Information given:
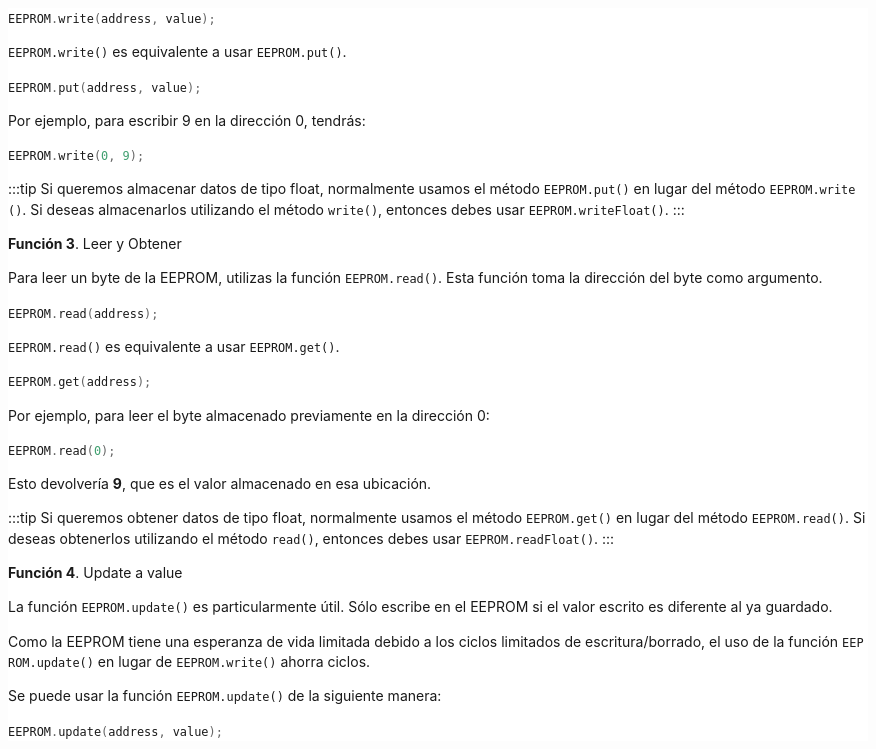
 ```c
EEPROM.write(address, value);
```

`EEPROM.write()` es equivalente a usar `EEPROM.put()`.

```c
EEPROM.put(address, value);
```

Por ejemplo, para escribir 9 en la dirección 0, tendrás:

```c
EEPROM.write(0, 9);
```

:::tip
Si queremos almacenar datos de tipo float, normalmente usamos el método `EEPROM.put()` en lugar del método `EEPROM.write()`. Si deseas almacenarlos utilizando el método `write()`, entonces debes usar `EEPROM.writeFloat()`.
:::

**Función 3**. Leer y Obtener

Para leer un byte de la EEPROM, utilizas la función `EEPROM.read()`. Esta función toma la dirección del byte como argumento.

```c
EEPROM.read(address);
```

`EEPROM.read()` es equivalente a usar `EEPROM.get()`.

```c
EEPROM.get(address);
```

Por ejemplo, para leer el byte almacenado previamente en la dirección 0:

```c
EEPROM.read(0);
```

Esto devolvería **9**, que es el valor almacenado en esa ubicación.

:::tip
Si queremos obtener datos de tipo float, normalmente usamos el método `EEPROM.get()` en lugar del método `EEPROM.read()`. Si deseas obtenerlos utilizando el método `read()`, entonces debes usar `EEPROM.readFloat()`.
:::

**Función 4**. Update a value

La función `EEPROM.update()` es particularmente útil. Sólo escribe en el EEPROM si el valor escrito es diferente al ya guardado.

Como la EEPROM tiene una esperanza de vida limitada debido a los ciclos limitados de escritura/borrado, el uso de la función `EEPROM.update()` en lugar de `EEPROM.write()` ahorra ciclos.

Se puede usar la función `EEPROM.update()` de la siguiente manera:

```c
EEPROM.update(address, value);
```
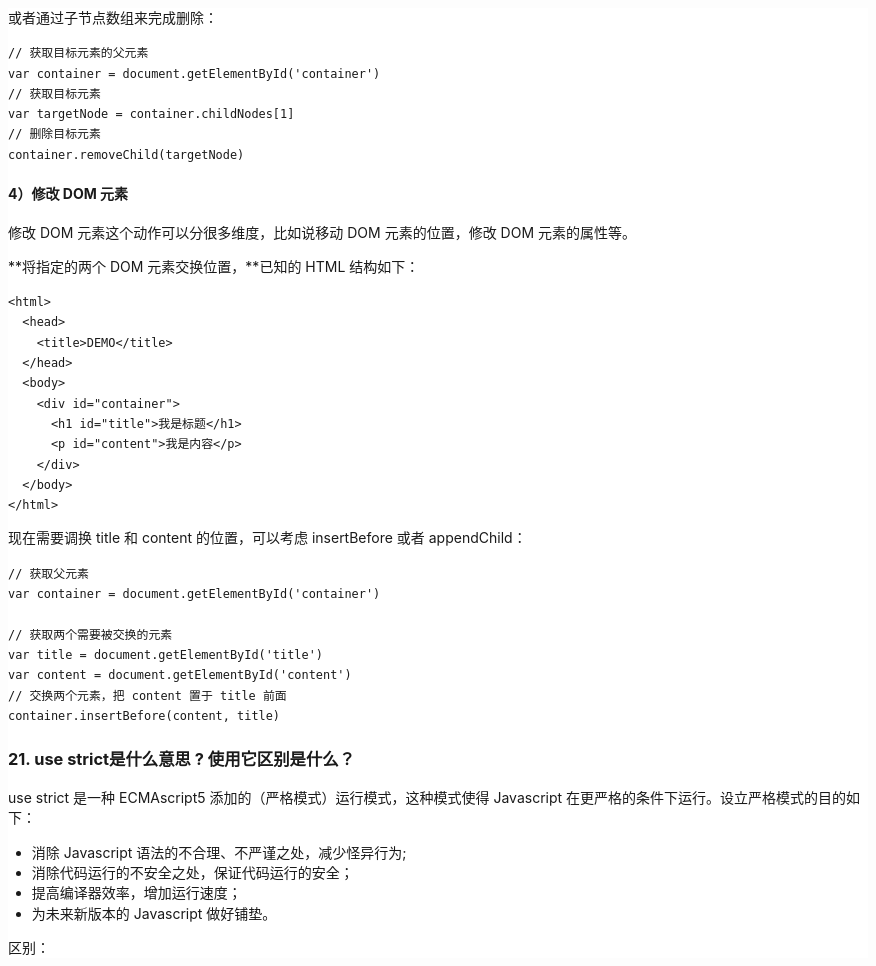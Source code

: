 或者通过子节点数组来完成删除：

```
// 获取目标元素的父元素
var container = document.getElementById('container')
// 获取目标元素
var targetNode = container.childNodes[1]
// 删除目标元素
container.removeChild(targetNode)
```

#### 4）修改 DOM 元素

修改 DOM 元素这个动作可以分很多维度，比如说移动 DOM 元素的位置，修改 DOM 元素的属性等。



**将指定的两个 DOM 元素交换位置，**已知的 HTML 结构如下：

```
<html>
  <head>
    <title>DEMO</title>
  </head>
  <body>
    <div id="container"> 
      <h1 id="title">我是标题</h1>
      <p id="content">我是内容</p>
    </div>   
  </body>
</html>
```

现在需要调换 title 和 content 的位置，可以考虑 insertBefore 或者 appendChild：

```
// 获取父元素
var container = document.getElementById('container')   
 
// 获取两个需要被交换的元素
var title = document.getElementById('title')
var content = document.getElementById('content')
// 交换两个元素，把 content 置于 title 前面
container.insertBefore(content, title)
```

### 21. use strict是什么意思 ? 使用它区别是什么？

use strict 是一种 ECMAscript5 添加的（严格模式）运行模式，这种模式使得 Javascript 在更严格的条件下运行。设立严格模式的目的如下：

- 消除 Javascript 语法的不合理、不严谨之处，减少怪异行为;
- 消除代码运行的不安全之处，保证代码运行的安全；
- 提高编译器效率，增加运行速度；
- 为未来新版本的 Javascript 做好铺垫。



区别：
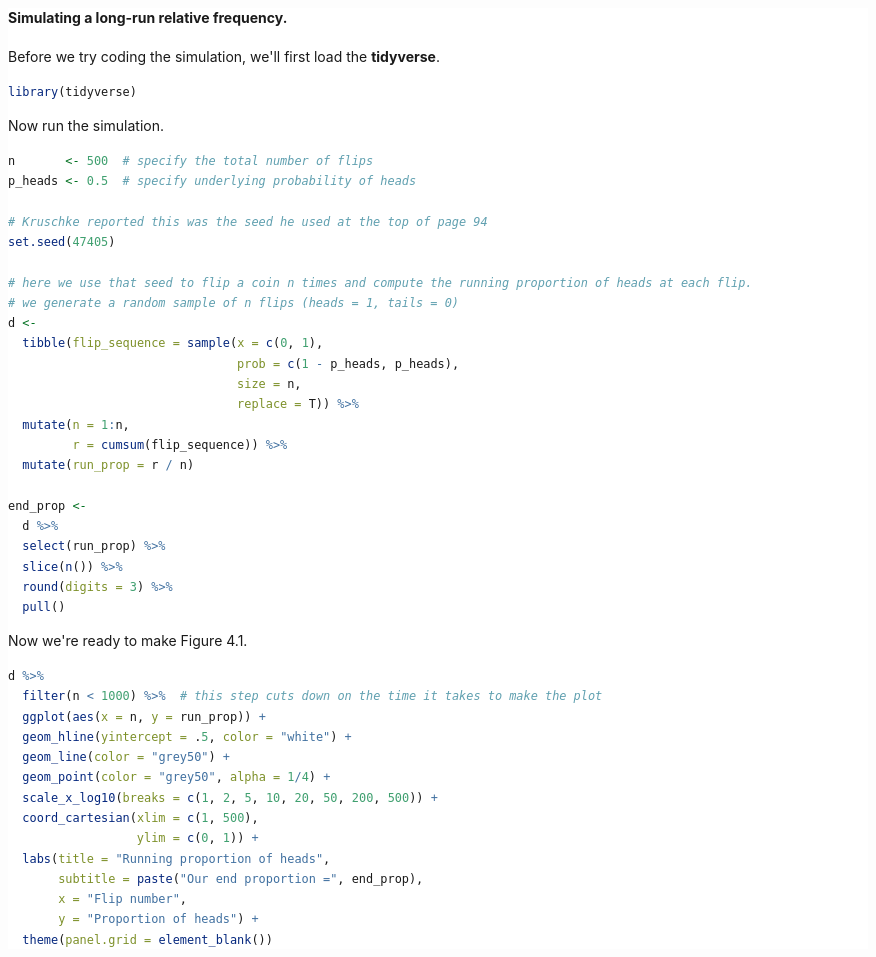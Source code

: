 #### Simulating a long-run relative frequency.

Before we try coding the simulation, we'll first load the **tidyverse**.




```r
library(tidyverse)
```

Now run the simulation.


```r
n       <- 500  # specify the total number of flips
p_heads <- 0.5  # specify underlying probability of heads

# Kruschke reported this was the seed he used at the top of page 94
set.seed(47405)

# here we use that seed to flip a coin n times and compute the running proportion of heads at each flip. 
# we generate a random sample of n flips (heads = 1, tails = 0)
d <-
  tibble(flip_sequence = sample(x = c(0, 1), 
                                prob = c(1 - p_heads, p_heads), 
                                size = n, 
                                replace = T)) %>% 
  mutate(n = 1:n,
         r = cumsum(flip_sequence)) %>% 
  mutate(run_prop = r / n)

end_prop <-
  d %>% 
  select(run_prop) %>% 
  slice(n()) %>% 
  round(digits = 3) %>% 
  pull()
```

Now we're ready to make Figure 4.1.


```r
d %>%
  filter(n < 1000) %>%  # this step cuts down on the time it takes to make the plot
  ggplot(aes(x = n, y = run_prop)) +
  geom_hline(yintercept = .5, color = "white") +
  geom_line(color = "grey50") +
  geom_point(color = "grey50", alpha = 1/4) +
  scale_x_log10(breaks = c(1, 2, 5, 10, 20, 50, 200, 500)) +
  coord_cartesian(xlim = c(1, 500),
                  ylim = c(0, 1)) +
  labs(title = "Running proportion of heads",
       subtitle = paste("Our end proportion =", end_prop),
       x = "Flip number", 
       y = "Proportion of heads") +
  theme(panel.grid = element_blank())
```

Task instructions: Repeat the material above in full and unchanged, minus its images.

Answer space:
 ```c
EEPROM.write(address, value);
```

`EEPROM.write()` es equivalente a usar `EEPROM.put()`.

```c
EEPROM.put(address, value);
```

Por ejemplo, para escribir 9 en la dirección 0, tendrás:

```c
EEPROM.write(0, 9);
```

:::tip
Si queremos almacenar datos de tipo float, normalmente usamos el método `EEPROM.put()` en lugar del método `EEPROM.write()`. Si deseas almacenarlos utilizando el método `write()`, entonces debes usar `EEPROM.writeFloat()`.
:::

**Función 3**. Leer y Obtener

Para leer un byte de la EEPROM, utilizas la función `EEPROM.read()`. Esta función toma la dirección del byte como argumento.

```c
EEPROM.read(address);
```

`EEPROM.read()` es equivalente a usar `EEPROM.get()`.

```c
EEPROM.get(address);
```

Por ejemplo, para leer el byte almacenado previamente en la dirección 0:

```c
EEPROM.read(0);
```

Esto devolvería **9**, que es el valor almacenado en esa ubicación.

:::tip
Si queremos obtener datos de tipo float, normalmente usamos el método `EEPROM.get()` en lugar del método `EEPROM.read()`. Si deseas obtenerlos utilizando el método `read()`, entonces debes usar `EEPROM.readFloat()`.
:::

**Función 4**. Update a value

La función `EEPROM.update()` es particularmente útil. Sólo escribe en el EEPROM si el valor escrito es diferente al ya guardado.

Como la EEPROM tiene una esperanza de vida limitada debido a los ciclos limitados de escritura/borrado, el uso de la función `EEPROM.update()` en lugar de `EEPROM.write()` ahorra ciclos.

Se puede usar la función `EEPROM.update()` de la siguiente manera:

```c
EEPROM.update(address, value);
```
Source code

: 或者通过子节点数组来完成删除：

```
// 获取目标元素的父元素
var container = document.getElementById('container')
// 获取目标元素
var targetNode = container.childNodes[1]
// 删除目标元素
container.removeChild(targetNode)
```

#### 4）修改 DOM 元素

修改 DOM 元素这个动作可以分很多维度，比如说移动 DOM 元素的位置，修改 DOM 元素的属性等。



**将指定的两个 DOM 元素交换位置，**已知的 HTML 结构如下：

```
<html>
  <head>
    <title>DEMO</title>
  </head>
  <body>
    <div id="container"> 
      <h1 id="title">我是标题</h1>
      <p id="content">我是内容</p>
    </div>   
  </body>
</html>
```

现在需要调换 title 和 content 的位置，可以考虑 insertBefore 或者 appendChild：

```
// 获取父元素
var container = document.getElementById('container')   
 
// 获取两个需要被交换的元素
var title = document.getElementById('title')
var content = document.getElementById('content')
// 交换两个元素，把 content 置于 title 前面
container.insertBefore(content, title)
```

### 21. use strict是什么意思 ? 使用它区别是什么？

use strict 是一种 ECMAscript5 添加的（严格模式）运行模式，这种模式使得 Javascript 在更严格的条件下运行。设立严格模式的目的如下：

- 消除 Javascript 语法的不合理、不严谨之处，减少怪异行为;
- 消除代码运行的不安全之处，保证代码运行的安全；
- 提高编译器效率，增加运行速度；
- 为未来新版本的 Javascript 做好铺垫。



区别：
Source code

: #### Simulating a long-run relative frequency.

Before we try coding the simulation, we'll first load the **tidyverse**.




```r
library(tidyverse)
```

Now run the simulation.


```r
n       <- 500  # specify the total number of flips
p_heads <- 0.5  # specify underlying probability of heads

# Kruschke reported this was the seed he used at the top of page 94
set.seed(47405)

# here we use that seed to flip a coin n times and compute the running proportion of heads at each flip. 
# we generate a random sample of n flips (heads = 1, tails = 0)
d <-
  tibble(flip_sequence = sample(x = c(0, 1), 
                                prob = c(1 - p_heads, p_heads), 
                                size = n, 
                                replace = T)) %>% 
  mutate(n = 1:n,
         r = cumsum(flip_sequence)) %>% 
  mutate(run_prop = r / n)

end_prop <-
  d %>% 
  select(run_prop) %>% 
  slice(n()) %>% 
  round(digits = 3) %>% 
  pull()
```

Now we're ready to make Figure 4.1.


```r
d %>%
  filter(n < 1000) %>%  # this step cuts down on the time it takes to make the plot
  ggplot(aes(x = n, y = run_prop)) +
  geom_hline(yintercept = .5, color = "white") +
  geom_line(color = "grey50") +
  geom_point(color = "grey50", alpha = 1/4) +
  scale_x_log10(breaks = c(1, 2, 5, 10, 20, 50, 200, 500)) +
  coord_cartesian(xlim = c(1, 500),
                  ylim = c(0, 1)) +
  labs(title = "Running proportion of heads",
       subtitle = paste("Our end proportion =", end_prop),
       x = "Flip number", 
       y = "Proportion of heads") +
  theme(panel.grid = element_blank())
```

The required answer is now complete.